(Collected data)
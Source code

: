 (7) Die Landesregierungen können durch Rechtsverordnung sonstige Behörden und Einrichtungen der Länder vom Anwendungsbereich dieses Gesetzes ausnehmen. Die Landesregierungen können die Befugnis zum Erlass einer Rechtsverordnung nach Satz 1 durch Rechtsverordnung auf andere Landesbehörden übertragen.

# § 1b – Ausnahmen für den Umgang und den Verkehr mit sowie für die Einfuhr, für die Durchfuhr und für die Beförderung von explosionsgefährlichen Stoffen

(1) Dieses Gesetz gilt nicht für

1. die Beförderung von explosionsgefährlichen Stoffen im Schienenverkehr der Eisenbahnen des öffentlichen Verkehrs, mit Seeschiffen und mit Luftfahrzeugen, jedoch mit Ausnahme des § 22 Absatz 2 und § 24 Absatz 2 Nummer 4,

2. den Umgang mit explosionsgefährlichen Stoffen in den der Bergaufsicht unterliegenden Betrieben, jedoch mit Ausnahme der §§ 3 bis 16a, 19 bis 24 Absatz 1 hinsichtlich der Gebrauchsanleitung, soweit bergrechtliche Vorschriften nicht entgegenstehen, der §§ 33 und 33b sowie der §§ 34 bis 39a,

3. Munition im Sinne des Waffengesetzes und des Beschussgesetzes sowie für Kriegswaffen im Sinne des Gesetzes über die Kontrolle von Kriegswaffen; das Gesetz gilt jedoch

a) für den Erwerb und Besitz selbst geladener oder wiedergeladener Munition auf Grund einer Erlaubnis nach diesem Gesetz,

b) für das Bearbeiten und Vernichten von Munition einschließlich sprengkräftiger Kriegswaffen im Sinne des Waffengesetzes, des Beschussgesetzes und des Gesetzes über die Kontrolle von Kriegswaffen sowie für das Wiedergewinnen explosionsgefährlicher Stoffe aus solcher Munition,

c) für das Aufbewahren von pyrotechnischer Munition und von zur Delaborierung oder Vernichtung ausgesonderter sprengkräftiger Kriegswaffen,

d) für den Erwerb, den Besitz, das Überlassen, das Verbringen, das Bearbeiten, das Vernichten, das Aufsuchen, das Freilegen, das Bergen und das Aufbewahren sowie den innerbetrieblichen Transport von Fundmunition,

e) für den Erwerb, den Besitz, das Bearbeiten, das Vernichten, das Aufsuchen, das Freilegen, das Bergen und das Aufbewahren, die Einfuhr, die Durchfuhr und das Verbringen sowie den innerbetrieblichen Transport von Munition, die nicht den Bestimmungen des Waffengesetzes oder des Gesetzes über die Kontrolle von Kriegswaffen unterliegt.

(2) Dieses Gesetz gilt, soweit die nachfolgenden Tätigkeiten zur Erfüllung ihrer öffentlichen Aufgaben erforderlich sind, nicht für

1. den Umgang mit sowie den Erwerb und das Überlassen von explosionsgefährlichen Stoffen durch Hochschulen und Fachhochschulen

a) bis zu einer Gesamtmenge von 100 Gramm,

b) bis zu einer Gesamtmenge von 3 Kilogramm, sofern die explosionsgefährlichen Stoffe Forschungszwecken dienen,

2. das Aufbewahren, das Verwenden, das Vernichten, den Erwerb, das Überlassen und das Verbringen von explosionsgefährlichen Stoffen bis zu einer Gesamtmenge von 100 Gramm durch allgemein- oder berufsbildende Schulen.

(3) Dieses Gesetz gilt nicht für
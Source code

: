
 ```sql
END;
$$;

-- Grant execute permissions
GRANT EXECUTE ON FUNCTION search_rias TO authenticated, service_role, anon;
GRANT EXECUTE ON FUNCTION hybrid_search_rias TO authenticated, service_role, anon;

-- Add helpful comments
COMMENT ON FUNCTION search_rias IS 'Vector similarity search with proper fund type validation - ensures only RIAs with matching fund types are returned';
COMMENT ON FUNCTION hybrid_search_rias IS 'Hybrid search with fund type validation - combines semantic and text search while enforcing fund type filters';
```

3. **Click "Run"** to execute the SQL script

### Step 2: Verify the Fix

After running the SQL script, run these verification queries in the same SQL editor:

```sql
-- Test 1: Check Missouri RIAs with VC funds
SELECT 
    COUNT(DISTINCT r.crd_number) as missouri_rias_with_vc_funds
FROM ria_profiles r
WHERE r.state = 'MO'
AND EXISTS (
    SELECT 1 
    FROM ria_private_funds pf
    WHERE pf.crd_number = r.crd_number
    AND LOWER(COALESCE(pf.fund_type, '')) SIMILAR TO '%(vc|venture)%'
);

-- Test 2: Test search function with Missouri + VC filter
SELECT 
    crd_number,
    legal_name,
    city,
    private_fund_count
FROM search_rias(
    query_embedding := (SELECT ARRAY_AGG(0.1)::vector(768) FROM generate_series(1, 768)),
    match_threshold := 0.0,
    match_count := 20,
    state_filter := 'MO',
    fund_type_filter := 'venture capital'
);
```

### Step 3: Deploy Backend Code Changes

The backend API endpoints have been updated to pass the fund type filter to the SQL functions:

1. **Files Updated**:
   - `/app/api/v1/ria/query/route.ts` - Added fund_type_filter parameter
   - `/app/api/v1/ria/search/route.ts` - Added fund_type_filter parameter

Problem to work on » Copy every line of the records above that contains "WHERE".

Reply to the task »
WHERE r.state = 'MO'
    WHERE pf.crd_number = r.crd_number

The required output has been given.